WHAT IS BEING ASKED |
Restate all entries exactly. Skip the images.

DATA |
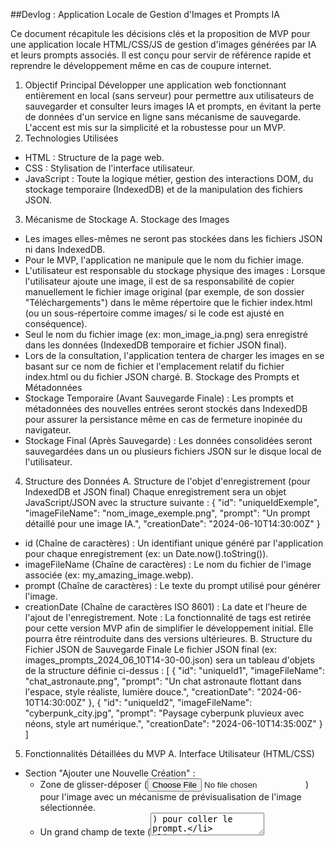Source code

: ##Devlog : Application Locale de Gestion d'Images et Prompts IA

Ce document récapitule les décisions clés et la proposition de MVP pour une application locale HTML/CSS/JS de gestion d'images générées par IA et leurs prompts associés. Il est conçu pour servir de référence rapide et reprendre le développement même en cas de coupure internet.
1. Objectif Principal
Développer une application web fonctionnant entièrement en local (sans serveur) pour permettre aux utilisateurs de sauvegarder et consulter leurs images IA et prompts, en évitant la perte de données d'un service en ligne sans mécanisme de sauvegarde. L'accent est mis sur la simplicité et la robustesse pour un MVP.
2. Technologies Utilisées
 * HTML : Structure de la page web.
 * CSS : Stylisation de l'interface utilisateur.
 * JavaScript : Toute la logique métier, gestion des interactions DOM, du stockage temporaire (IndexedDB) et de la manipulation des fichiers JSON.
3. Mécanisme de Stockage
A. Stockage des Images
 * Les images elles-mêmes ne seront pas stockées dans les fichiers JSON ni dans IndexedDB.
 * Pour le MVP, l'application ne manipule que le nom du fichier image.
 * L'utilisateur est responsable du stockage physique des images : Lorsque l'utilisateur ajoute une image, il est de sa responsabilité de copier manuellement le fichier image original (par exemple, de son dossier "Téléchargements") dans le même répertoire que le fichier index.html (ou un sous-répertoire comme images/ si le code est ajusté en conséquence).
 * Seul le nom du fichier image (ex: mon_image_ia.png) sera enregistré dans les données (IndexedDB temporaire et fichier JSON final).
 * Lors de la consultation, l'application tentera de charger les images en se basant sur ce nom de fichier et l'emplacement relatif du fichier index.html ou du fichier JSON chargé.
B. Stockage des Prompts et Métadonnées
 * Stockage Temporaire (Avant Sauvegarde Finale) : Les prompts et métadonnées des nouvelles entrées seront stockés dans IndexedDB pour assurer la persistance même en cas de fermeture inopinée du navigateur.
 * Stockage Final (Après Sauvegarde) : Les données consolidées seront sauvegardées dans un ou plusieurs fichiers JSON sur le disque local de l'utilisateur.
4. Structure des Données
A. Structure de l'objet d'enregistrement (pour IndexedDB et JSON final)
Chaque enregistrement sera un objet JavaScript/JSON avec la structure suivante :
{
  "id": "uniqueIdExemple",
  "imageFileName": "nom_image_exemple.png",
  "prompt": "Un prompt détaillé pour une image IA.",
  "creationDate": "2024-06-10T14:30:00Z"
}

 * id (Chaîne de caractères) : Un identifiant unique généré par l'application pour chaque enregistrement (ex: un Date.now().toString()).
 * imageFileName (Chaîne de caractères) : Le nom du fichier de l'image associée (ex: my_amazing_image.webp).
 * prompt (Chaîne de caractères) : Le texte du prompt utilisé pour générer l'image.
 * creationDate (Chaîne de caractères ISO 8601) : La date et l'heure de l'ajout de l'enregistrement.
Note : La fonctionnalité de tags est retirée pour cette version MVP afin de simplifier le développement initial. Elle pourra être réintroduite dans des versions ultérieures.
B. Structure du Fichier JSON de Sauvegarde Finale
Le fichier JSON final (ex: images_prompts_2024_06_10T14-30-00.json) sera un tableau d'objets de la structure définie ci-dessus :
[
  {
    "id": "uniqueId1",
    "imageFileName": "chat_astronaute.png",
    "prompt": "Un chat astronaute flottant dans l'espace, style réaliste, lumière douce.",
    "creationDate": "2024-06-10T14:30:00Z"
  },
  {
    "id": "uniqueId2",
    "imageFileName": "cyberpunk_city.jpg",
    "prompt": "Paysage cyberpunk pluvieux avec néons, style art numérique.",
    "creationDate": "2024-06-10T14:35:00Z"
  }
]

5. Fonctionnalités Détaillées du MVP
A. Interface Utilisateur (HTML/CSS)
 * Section "Ajouter une Nouvelle Création" :
   * Zone de glisser-déposer (<input type="file">) pour l'image avec un mécanisme de prévisualisation de l'image sélectionnée.
   * Un grand champ de texte (<textarea>) pour coller le prompt.
   * Un bouton "Ajouter à la file d'attente" qui déclenchera l'enregistrement temporaire dans IndexedDB.
 * Section "Statut de Sauvegarde" :
   * Un compteur visuel (ex: un <span> dans un "toast" ou une notification persistante) affichant le nombre d'enregistrements en attente de sauvegarde (issus d'IndexedDB).
   * Un bouton "Sauvegarder toutes les modifications" qui initiera le processus de téléchargement du fichier JSON.
 * Section "Consulter Mes Données" :
   * Un bouton "Charger un fichier de sauvegarde JSON" (<input type="file">) permettant à l'utilisateur de sélectionner un fichier JSON existant depuis son disque.
   * Un bouton "Afficher les données" pour déclencher l'affichage après la sélection du fichier JSON.
   * Une zone d'affichage (<div> avec id="image-gallery") où les images et leurs prompts associés seront affichés (par exemple, une grille de vignettes avec le prompt sous chaque image).
B. Logique JavaScript de Gestion des Données Temporaires (IndexedDB)
 * Initialisation : Au chargement de la page, l'application initialisera une base de données IndexedDB (nommée ImagePromptsDB) avec un "object store" (nommé pendingEntries).
 * Ajout d'une entrée : Lorsque l'utilisateur clique sur "Ajouter à la file d'attente" :
   * Récupération du prompt et du nom de fichier de l'image sélectionnée.
   * Génération d'un id unique (timestamp) et de la creationDate.
   * Création de l'objet d'enregistrement.
   * Ajout de cet objet à l'pendingEntries dans IndexedDB.
   * Mise à jour du compteur d'enregistrements en attente sur l'interface.
 * Récupération au démarrage : À chaque chargement de la page, l'application interrogera IndexedDB pour pendingEntries. S'il y a des données, elles seront chargées dans la logique de l'application et le compteur sera mis à jour, signalant à l'utilisateur qu'il a des modifications en attente.
 * Persistance en cas de "mauvaise manipulation" : Les données dans IndexedDB sont persistantes et survivent à la fermeture du navigateur, garantissant que les modifications non sauvegardées ne sont pas perdues.
C. Logique JavaScript de Sauvegarde Finale (Fichier JSON)
 * Déclenchement : L'utilisateur clique sur le bouton "Sauvegarder toutes les modifications".
 * Contenu de la Sauvegarde : Pour ce MVP, le fichier JSON de sauvegarde contiendra uniquement les données actuellement présentes dans la file d'attente d'IndexedDB (pendingEntries). Il n'y a pas de fusion automatique avec un fichier JSON existant chargé précédemment. L'utilisateur gère ses différentes versions de sauvegarde manuellement.
 * Nommage du Fichier : Le nouveau fichier JSON sera nommé avec un horodatage précis pour éviter d'écraser les sauvegardes précédentes et permettre un historique (ex: images_prompts_AAAA_MM_JJTHH-MM-SS.json).
 * Téléchargement : L'application générera le contenu JSON et le proposera au téléchargement via une URL Blob et un lien de téléchargement simulé.
 * Nettoyage : Une fois le téléchargement initié, l'object store pendingEntries dans IndexedDB sera vidé, et le compteur d'enregistrements en attente sera remis à zéro.
D. Logique JavaScript de Consultation des Données
 * Déclenchement : L'utilisateur clique sur le bouton "Afficher les données" après avoir sélectionné un fichier JSON.
 * Sélection de Fichier : Un input type="file" permettra à l'utilisateur de choisir le fichier JSON qu'il souhaite charger et afficher. Il devra sélectionner le fichier désiré en raison des noms horodatés.
 * Lecture du Fichier : Le contenu du fichier JSON sélectionné sera lu par l'API FileReader.
 * Affichage : Les données JSON seront analysées, et pour chaque enregistrement :
   * Une "carte" (div.image-card) sera créée.
   * L'image sera affichée en utilisant son imageFileName comme src dans une balise <img>. Rappel : l'utilisateur doit avoir placé les images correspondantes dans un emplacement accessible (ex: le même dossier que le fichier index.html ou le fichier JSON chargé) pour qu'elles s'affichent.
   * Le prompt, l'ID et la date de création seront affichés sous l'image.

RESULT |
Source code

: ##Devlog : Application Locale de Gestion d'Images et Prompts IA

Ce document récapitule les décisions clés et la proposition de MVP pour une application locale HTML/CSS/JS de gestion d'images générées par IA et leurs prompts associés. Il est conçu pour servir de référence rapide et reprendre le développement même en cas de coupure internet.
1. Objectif Principal
Développer une application web fonctionnant entièrement en local (sans serveur) pour permettre aux utilisateurs de sauvegarder et consulter leurs images IA et prompts, en évitant la perte de données d'un service en ligne sans mécanisme de sauvegarde. L'accent est mis sur la simplicité et la robustesse pour un MVP.
2. Technologies Utilisées
 * HTML : Structure de la page web.
 * CSS : Stylisation de l'interface utilisateur.
 * JavaScript : Toute la logique métier, gestion des interactions DOM, du stockage temporaire (IndexedDB) et de la manipulation des fichiers JSON.
3. Mécanisme de Stockage
A. Stockage des Images
 * Les images elles-mêmes ne seront pas stockées dans les fichiers JSON ni dans IndexedDB.
 * Pour le MVP, l'application ne manipule que le nom du fichier image.
 * L'utilisateur est responsable du stockage physique des images : Lorsque l'utilisateur ajoute une image, il est de sa responsabilité de copier manuellement le fichier image original (par exemple, de son dossier "Téléchargements") dans le même répertoire que le fichier index.html (ou un sous-répertoire comme images/ si le code est ajusté en conséquence).
 * Seul le nom du fichier image (ex: mon_image_ia.png) sera enregistré dans les données (IndexedDB temporaire et fichier JSON final).
 * Lors de la consultation, l'application tentera de charger les images en se basant sur ce nom de fichier et l'emplacement relatif du fichier index.html ou du fichier JSON chargé.
B. Stockage des Prompts et Métadonnées
 * Stockage Temporaire (Avant Sauvegarde Finale) : Les prompts et métadonnées des nouvelles entrées seront stockés dans IndexedDB pour assurer la persistance même en cas de fermeture inopinée du navigateur.
 * Stockage Final (Après Sauvegarde) : Les données consolidées seront sauvegardées dans un ou plusieurs fichiers JSON sur le disque local de l'utilisateur.
4. Structure des Données
A. Structure de l'objet d'enregistrement (pour IndexedDB et JSON final)
Chaque enregistrement sera un objet JavaScript/JSON avec la structure suivante :
{
  "id": "uniqueIdExemple",
  "imageFileName": "nom_image_exemple.png",
  "prompt": "Un prompt détaillé pour une image IA.",
  "creationDate": "2024-06-10T14:30:00Z"
}

 * id (Chaîne de caractères) : Un identifiant unique généré par l'application pour chaque enregistrement (ex: un Date.now().toString()).
 * imageFileName (Chaîne de caractères) : Le nom du fichier de l'image associée (ex: my_amazing_image.webp).
 * prompt (Chaîne de caractères) : Le texte du prompt utilisé pour générer l'image.
 * creationDate (Chaîne de caractères ISO 8601) : La date et l'heure de l'ajout de l'enregistrement.
Note : La fonctionnalité de tags est retirée pour cette version MVP afin de simplifier le développement initial. Elle pourra être réintroduite dans des versions ultérieures.
B. Structure du Fichier JSON de Sauvegarde Finale
Le fichier JSON final (ex: images_prompts_2024_06_10T14-30-00.json) sera un tableau d'objets de la structure définie ci-dessus :
[
  {
    "id": "uniqueId1",
    "imageFileName": "chat_astronaute.png",
    "prompt": "Un chat astronaute flottant dans l'espace, style réaliste, lumière douce.",
    "creationDate": "2024-06-10T14:30:00Z"
  },
  {
    "id": "uniqueId2",
    "imageFileName": "cyberpunk_city.jpg",
    "prompt": "Paysage cyberpunk pluvieux avec néons, style art numérique.",
    "creationDate": "2024-06-10T14:35:00Z"
  }
]

5. Fonctionnalités Détaillées du MVP
A. Interface Utilisateur (HTML/CSS)
 * Section "Ajouter une Nouvelle Création" :
   * Zone de glisser-déposer (<input type="file">) pour l'image avec un mécanisme de prévisualisation de l'image sélectionnée.
   * Un grand champ de texte (<textarea>) pour coller le prompt.
   * Un bouton "Ajouter à la file d'attente" qui déclenchera l'enregistrement temporaire dans IndexedDB.
 * Section "Statut de Sauvegarde" :
   * Un compteur visuel (ex: un <span> dans un "toast" ou une notification persistante) affichant le nombre d'enregistrements en attente de sauvegarde (issus d'IndexedDB).
   * Un bouton "Sauvegarder toutes les modifications" qui initiera le processus de téléchargement du fichier JSON.
 * Section "Consulter Mes Données" :
   * Un bouton "Charger un fichier de sauvegarde JSON" (<input type="file">) permettant à l'utilisateur de sélectionner un fichier JSON existant depuis son disque.
   * Un bouton "Afficher les données" pour déclencher l'affichage après la sélection du fichier JSON.
   * Une zone d'affichage (<div> avec id="image-gallery") où les images et leurs prompts associés seront affichés (par exemple, une grille de vignettes avec le prompt sous chaque image).
B. Logique JavaScript de Gestion des Données Temporaires (IndexedDB)
 * Initialisation : Au chargement de la page, l'application initialisera une base de données IndexedDB (nommée ImagePromptsDB) avec un "object store" (nommé pendingEntries).
 * Ajout d'une entrée : Lorsque l'utilisateur clique sur "Ajouter à la file d'attente" :
   * Récupération du prompt et du nom de fichier de l'image sélectionnée.
   * Génération d'un id unique (timestamp) et de la creationDate.
   * Création de l'objet d'enregistrement.
   * Ajout de cet objet à l'pendingEntries dans IndexedDB.
   * Mise à jour du compteur d'enregistrements en attente sur l'interface.
 * Récupération au démarrage : À chaque chargement de la page, l'application interrogera IndexedDB pour pendingEntries. S'il y a des données, elles seront chargées dans la logique de l'application et le compteur sera mis à jour, signalant à l'utilisateur qu'il a des modifications en attente.
 * Persistance en cas de "mauvaise manipulation" : Les données dans IndexedDB sont persistantes et survivent à la fermeture du navigateur, garantissant que les modifications non sauvegardées ne sont pas perdues.
C. Logique JavaScript de Sauvegarde Finale (Fichier JSON)
 * Déclenchement : L'utilisateur clique sur le bouton "Sauvegarder toutes les modifications".
 * Contenu de la Sauvegarde : Pour ce MVP, le fichier JSON de sauvegarde contiendra uniquement les données actuellement présentes dans la file d'attente d'IndexedDB (pendingEntries). Il n'y a pas de fusion automatique avec un fichier JSON existant chargé précédemment. L'utilisateur gère ses différentes versions de sauvegarde manuellement.
 * Nommage du Fichier : Le nouveau fichier JSON sera nommé avec un horodatage précis pour éviter d'écraser les sauvegardes précédentes et permettre un historique (ex: images_prompts_AAAA_MM_JJTHH-MM-SS.json).
 * Téléchargement : L'application générera le contenu JSON et le proposera au téléchargement via une URL Blob et un lien de téléchargement simulé.
 * Nettoyage : Une fois le téléchargement initié, l'object store pendingEntries dans IndexedDB sera vidé, et le compteur d'enregistrements en attente sera remis à zéro.
D. Logique JavaScript de Consultation des Données
 * Déclenchement : L'utilisateur clique sur le bouton "Afficher les données" après avoir sélectionné un fichier JSON.
 * Sélection de Fichier : Un input type="file" permettra à l'utilisateur de choisir le fichier JSON qu'il souhaite charger et afficher. Il devra sélectionner le fichier désiré en raison des noms horodatés.
 * Lecture du Fichier : Le contenu du fichier JSON sélectionné sera lu par l'API FileReader.
 * Affichage : Les données JSON seront analysées, et pour chaque enregistrement :
   * Une "carte" (div.image-card) sera créée.
   * L'image sera affichée en utilisant son imageFileName comme src dans une balise <img>. Rappel : l'utilisateur doit avoir placé les images correspondantes dans un emplacement accessible (ex: le même dossier que le fichier index.html ou le fichier JSON chargé) pour qu'elles s'affichent.
   * Le prompt, l'ID et la date de création seront affichés sous l'image.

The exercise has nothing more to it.